China develops hair-thin fibre chip tough enough to survive 15.6-tonne truck
China's new Semiconductor chips can be bent up to thousands of times
Semiconductor chips are small pieces of chips that control modern world technological processes. However, a recent technological breakthrough in China promises to alter how these chips are used and applied.
Researchers have reportedly manufactured a flexible fibre chip as thin as a human hair that is now strong enough to resist severe pressure and twists.
Scientists based at Fudan University, China, have developed a new kind of chip fibre that can either be integrated into fabric or even into the human body. This fibre chip is unique compared to other silicon chip structures that have been used so far. They are flexible and malleable.
It can be bent up to thousands of times and can even be run over by a truck that weighs 15.6 tonnes, notes the research team.
The team stated that one major drawback of conventional semiconductor chips is that they are more prone to breaking when twisted or bent, leading to various applications like wearable devices and implants.
To overcome this drawback, researchers chose an unconventional approach based on making sushi rolls. The researchers created an entire conventional chip on a flat and highly smooth polymer sheet through conventional means of making such chips. They included components like transistors, resistors, and capacitors.
Once the chip was complete, it was coated with a protective polymer layer that shielded the chip from harm before being rolled tightly together in the form of a spiral shape that formed a fibre chip that was hermetically sealed with the electronics safely inside.
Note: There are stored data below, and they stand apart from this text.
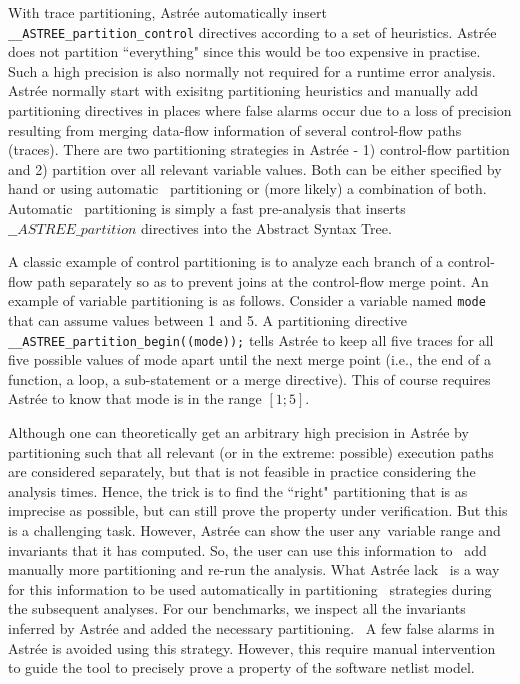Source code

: With trace partitioning, Astr{\'e}e automatically insert 
\texttt{\_\_ASTREE\_partition\_control} directives according to a set of 
heuristics.  Astr{\'e}e does not partition ``everything" since this would 
be too expensive in practise. Such a high precision is also normally not 
required for a runtime error analysis. Astr{\'e}e normally start with exisitng 
partitioning heuristics and manually add partitioning directives in places 
where false alarms occur due to a loss of precision resulting from merging 
data-flow information of several control-flow paths (traces).
There are two partitioning strategies in Astr{\'e}e - 
1) control-flow partition and 2) partition over all relevant variable values.
Both can be either specified by hand or using automatic  
partitioning or (more likely) a combination of both. Automatic  
partitioning is simply a fast pre-analysis that inserts  
$\_\_ASTREE\_partition$ directives into the Abstract Syntax Tree.

A classic example of control partitioning is to analyze each branch of a 
control-flow path separately so as to prevent joins at the control-flow merge 
point.  An example of variable partitioning is as follows. Consider a variable 
named \texttt{mode} that can assume values between 1 and 5.  A partitioning directive 
\texttt{\_\_ASTREE\_partition\_begin((mode));} tells Astr{\'e}e to keep all 
five traces for all five possible values of mode apart 
until the next merge point (i.e., the end of a function, a loop, a sub-statement 
or a merge directive). This of course requires Astr{\'e}e to know that mode is 
in the range $[1;5]$.


Although one can theoretically get an arbitrary high precision in Astr{\'e}e by 
partitioning such that all relevant (or in the extreme: possible) execution 
paths are considered separately, but that is not feasible in practice considering 
the analysis times. Hence, the trick is to find the ``right" partitioning that 
is as imprecise as possible, but can still prove the property under verification. 
But this is a challenging task.  
However, Astr{\'e}e can show the user any variable range and invariants that 
it has computed.  So, the user can use this information to  
add manually more partitioning and re-run the analysis. What Astr{\'e}e lack  
is a way for this information to be used automatically in partitioning  
strategies during the subsequent analyses.  For our benchmarks, 
we inspect all the invariants inferred by Astr{\'e}e and added the 
necessary partitioning.  A few false alarms in Astr{\'e}e is avoided 
using this strategy.  However, this require manual intervention to 
guide the tool to precisely prove a property of the software netlist model.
While testing, the fibre chip exhibited remarkable performance, as it contains around 100,000 transistors per centimetre that can process digital as well as analogue signals. It can also process simple image recognition, like a simple neural network does. It can extend over 30%, twist 180 degrees, be washed, and work under temperatures of 100°C.
Researchers believe this fibre chip could power future wearable technology, virtual reality gloves and advanced medical tools. In medicine, flexible electronics could support brain-computer interfaces and smart implants.